Your response must be made up of each line in the data below that contains the string "roihuvuori".

[[ Data for analysis open ]]

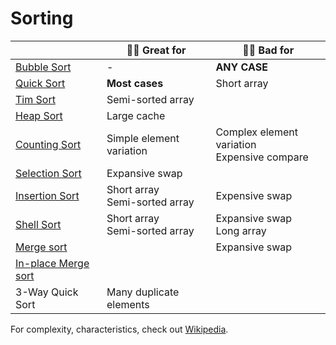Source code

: # Sorting

|                                                                          | 👍🏻 Great for                       | 👎🏻 Bad for                                       |
| ------------------------------------------------------------------------ | ---------------------------------- | ------------------------------------------------ |
| [Bubble Sort](https://en.wikipedia.org/wiki/Bubble_sort)                 | -                                  | **ANY CASE**                                     |
| [Quick Sort](https://en.wikipedia.org/wiki/Quicksort)                    | **Most cases**                     | Short array                                      |
| [Tim Sort](https://en.wikipedia.org/wiki/Timsort)                        | Semi-sorted array                  |                                                  |
| [Heap Sort](https://en.wikipedia.org/wiki/Heapsort)                      | Large cache                        |                                                  |
| [Counting Sort](https://en.wikipedia.org/wiki/Counting_sort)             | Simple element variation           | Complex element variation<br />Expensive compare |
| [Selection Sort](https://en.wikipedia.org/wiki/Selection_sort)           | Expansive swap                     |                                                  |
| [Insertion Sort](https://en.wikipedia.org/wiki/Insertion_sort)           | Short array<br />Semi-sorted array | Expensive swap                                   |
| [Shell Sort](https://en.wikipedia.org/wiki/Shellsort)                    | Short array<br />Semi-sorted array | Expansive swap<br />Long array                   |
| [Merge sort](https://en.wikipedia.org/wiki/Merge_sort)                   |                                    | Expansive swap                                   |
| [In-place Merge sort](https://en.wikipedia.org/wiki/In-place_merge_sort) |                                    |                                                  |
| 3-Way Quick Sort                                                         | Many duplicate elements            |                                                  |

For complexity, characteristics, check out [Wikipedia](https://en.wikipedia.org/wiki/Sorting_algorithm#Comparison_of_algorithms).
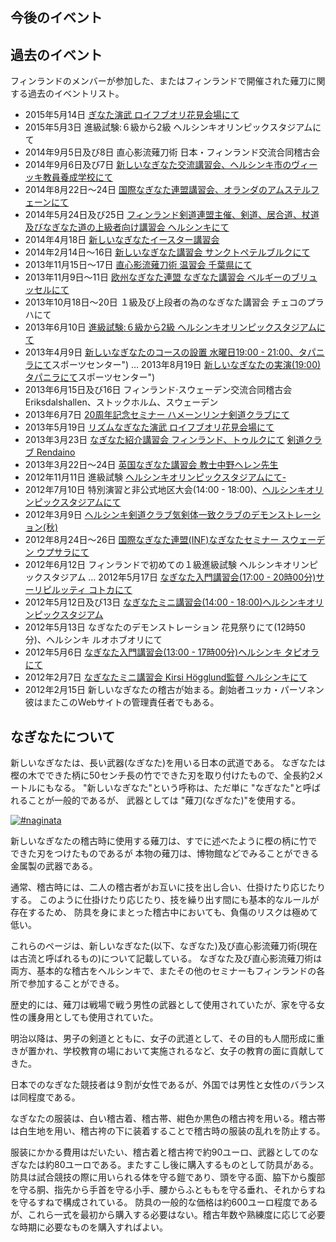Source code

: 
## 今後のイベント


## 過去のイベント

フィンランドのメンバーが参加した、またはフィンランドで開催された薙刀に関する過去のイベントリスト。

-   2015年5月14日       [ぎなた演武 ロイフブオリ花見会場にて](http://www.roihuvuori.fi/hanami/ "次 - お花見パーティーRoihuvuori桜公園")
-   2015年5月3日       進級試験:６級から2級 ヘルシンキオリンピックスタジアムにて
-   2014年9月5日及び8日   直心影流薙刀術 日本・フィンランド交流合同稽古会
-   2014年9月6日及び7日   [新しいなぎなた交流講習会、ヘルシンキ市のヴィーッキ教員養成学校にて](https://www.facebook.com/events/501891759879564/ "フィンランドの薙刀交流講習会2014年")
-   2014年8月22日〜24日   [国際なぎなた連盟講習会、オランダのアムステルフェーンにて](http://international-naginata.org/drupal/node/17 "2014 INFセミナーのお知らせ")
-   2014年5月24日及び25日 [フィンランド剣道連盟主催、剣道、居合道、杖道及びなぎなた道の上級者向け講習会 ヘルシンキにて](https://www.facebook.com/events/1410312342550257)
-   2014年4月18日        [新しいなぎなたイースター講習会](https://www.facebook.com/events/254398958076220/ "あたらしい薙刀Pääsiäisleiri")
-   2014年2月14日〜16日  [新しいなぎなた講習会 サンクトペテルブルクにて](https://www.facebook.com/events/1398129980435747/ "Открытыйнагинатеをпосеминар")
-   2013年11月15日〜17日  [直心影流薙刀術 温習会 千葉県にて](http://www.flickr.com/photos/paazio/11474557086/in/set-72157638410929463")
-   2013年11月9日〜11日  [欧州なぎなた連盟 なぎなた講習会 ベルギーのブリュッセルにて](https://www.facebook.com/events/541531802573585/)
-   2013年10月18日〜20日 １級及び上段者の為のなぎなた講習会 チェコのプラハにて
-   2013年6月10日       [進級試験:６級から2級 ヘルシンキオリンピックスタジアムにて](https://www.facebook.com/events/157924271076783/)
-   2013年4月9日         [新しいなぎなたのコースの設置 水曜日19:00 - 21:00、タパニラにて](http://www.tapanila-kendo.org/ "Tapanilan ERA - 剣道部門")スポーツセンター")
…   2013年8月19日       [新しいなぎなたの実演(19:00)タパニラにて](http://www.tapanila-kendo.org/ "Tapanilan ERA - 剣道部門")スポーツセンター")
-   2013年6月15日及び16日 フィンランド·スウェーデン交流合同稽古会 Eriksdalshallen、ストックホルム、スウェーデン
-   2013年6月7日         [20周年記念セミナー ハメーンリンナ剣道クラブにて](http://www.jookenkai.net/)
-   2013年5月19日       [リズムなぎなた演武 ロイフブオリ花見会場にて](http://www.roihuvuori.fi/hanami/ "次 - お花見パーティーRoihuvuori桜公園2013年5月")
-   2013年3月23日       [なぎなた紹介講習会 フィンランド、トゥルクにて](https://www.facebook.com/events/136689943169944/) [剣道クラブ Rendaino](http://www.rendaino.fi/ "トゥルク剣道クラブRendaino協会")
-   2013年3月22日〜24日  [英国なぎなた講習会 教士中野ヘレン先生](http://www.naginata.org.uk/2013年英·なぎなたセミナー·details/ "2013年度英国なぎなたセミナー詳細")
-   2012年11月11日    進級試験  [ヘルシンキオリンピックスタジアムにて-](http://www.kendohelsinki.org/?sivu=kartta "オリンピック·スタジアムの地図")
-   2012年7月10日        特別演習と非公式地区大会(14:00 - 18:00)、[ヘルシンキオリンピックスタジアムにて](https://www.facebook.com/events/530673156947346/)
-   2012年3月9日        [ヘルシンキ剣道クラブ気剣体一致クラブのデモンストレーション(秋)](https://www.facebook.com/events/187144878084491/ "KKTI新しい初心者デモ")
-   2012年8月24日〜26日  [国際なぎなた連盟(INF)なぎなたセミナー スウェーデン ウプサラにて](https://www.facebook.com/events/124522334303072/ "ウプサラINFセミナー、スウェーデン")
-   2012年6月12日        フィンランドで初めての１級進級試験 ヘルシンキオリンピックスタジアム
…   2012年5月17日        [なぎなた入門講習会(17:00 - 20時00分)サーリピルッティ コトカにて](https://www.facebook.com/events/180686655386832/ "薙刀入門セミナー - コトカ")
-   2012年5月12日及び13日 [なぎなたミニ講習会(14:00 - 18:00)ヘルシンキオリンピックスタジアム](https://www.facebook.com/events/385015054876105/ "薙刀ミニセミナー - ヘルシンキ")
-   2012年5月13日         なぎなたのデモンストレーション 花見祭りにて(12時50分)、ヘルシンキ ルオホブオリにて
-   2012年5月6日          [なぎなた入門講習会(13:00 - 17時00分)ヘルシンキ タピオラにて](https://www.facebook.com/events/296023357146874/ "薙刀入門セミナー - Tapanila")
-   2012年2月7日          [なぎなたミニ講習会 Kirsi Högglund監督 ヘルシンキにて](http://www.flickr.com/photos/paazio/sets/72157623374097714/ "薙刀 - ヘルシンキ(FI) - 2010/02/07")
-   2012年2月15日         新しいなぎなたの稽古が始まる。創始者ユッカ・パーソネン 彼はまたこのWebサイトの管理責任者でもある。


## なぎなたについて

新しいなぎなたは、長い武器(なぎなた)を用いる日本の武道である。
なぎなたは樫の木でできた柄に50センチ長の竹でできた刃を取り付けたもので、全長約2メートルにもなる。
"新しいなぎなた"という呼称は、ただ単に "なぎなた"と呼ばれることが一般的であるが、
武器としては "薙刀(なぎなた)"を使用する。

[![#naginata](http://c5.staticflickr.com/9/8488/8282854020_fd8cda286b_m.jpg)](https://www.flickr.com/photos/58096593@N04/8282854020/ "#naginata / youraku")

新しいなぎなたの稽古時に使用する薙刀は、すでに述べたように樫の柄に竹でできた刃をつけたものであるが
本物の薙刀は、博物館などでみることができる金属製の武器である。

通常、稽古時には、二人の稽古者がお互いに技を出し合い、仕掛けたり応じたりする。
このように仕掛けたり応じたり、技を繰り出す間にも基本的なルールが存在するため、
防具を身にまとった稽古中においても、負傷のリスクは極めて低い。

これらのページは、新しいなぎなた(以下、なぎなた)及び直心影流薙刀術(現在は古流と呼ばれるもの)について記載している。
なぎなた及び直心影流薙刀術は両方、基本的な稽古をヘルシンキで、またその他のセミナーもフィンランドの各所で参加することができる。

歴史的には、薙刀は戦場で戦う男性の武器として使用されていたが、家を守る女性の護身用としても使用されていた。

明治以降は、男子の剣道とともに、女子の武道として、その目的も人間形成に重きが置かれ、学校教育の場において実施されるなど、女子の教育の面に貢献してきた。

日本でのなぎなた競技者は９割が女性であるが、外国では男性と女性のバランスは同程度である。

なぎなたの服装は、白い稽古着、稽古帯、紺色か黒色の稽古袴を用いる。稽古帯は白生地を用い、稽古袴の下に装着することで稽古時の服装の乱れを防止する。

服装にかかる費用はだいたい、稽古着と稽古袴で約90ユーロ、武器としてのなぎなたは約80ユーロである。またすこし後に購入するものとして防具がある。防具は試合競技の際に用いられる体を守る鎧であり、頭を守る面、脇下から腹部を守る胴、指先から手首を守る小手、腰からふとももを守る垂れ、それからすねを守るすねで構成されている。
防具の一般的な価格は約600ユーロ程度であるが、これら一式を最初から購入する必要はない。稽古年数や熟練度に応じて必要な時期に必要なものを購入すればよい。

[[ Data for analysis closed ]]

## Written answer
-   2015年5月14日       [ぎなた演武 ロイフブオリ花見会場にて](http://www.roihuvuori.fi/hanami/ "次 - お花見パーティーRoihuvuori桜公園")
-   2013年5月19日       [リズムなぎなた演武 ロイフブオリ花見会場にて](http://www.roihuvuori.fi/hanami/ "次 - お花見パーティーRoihuvuori桜公園2013年5月")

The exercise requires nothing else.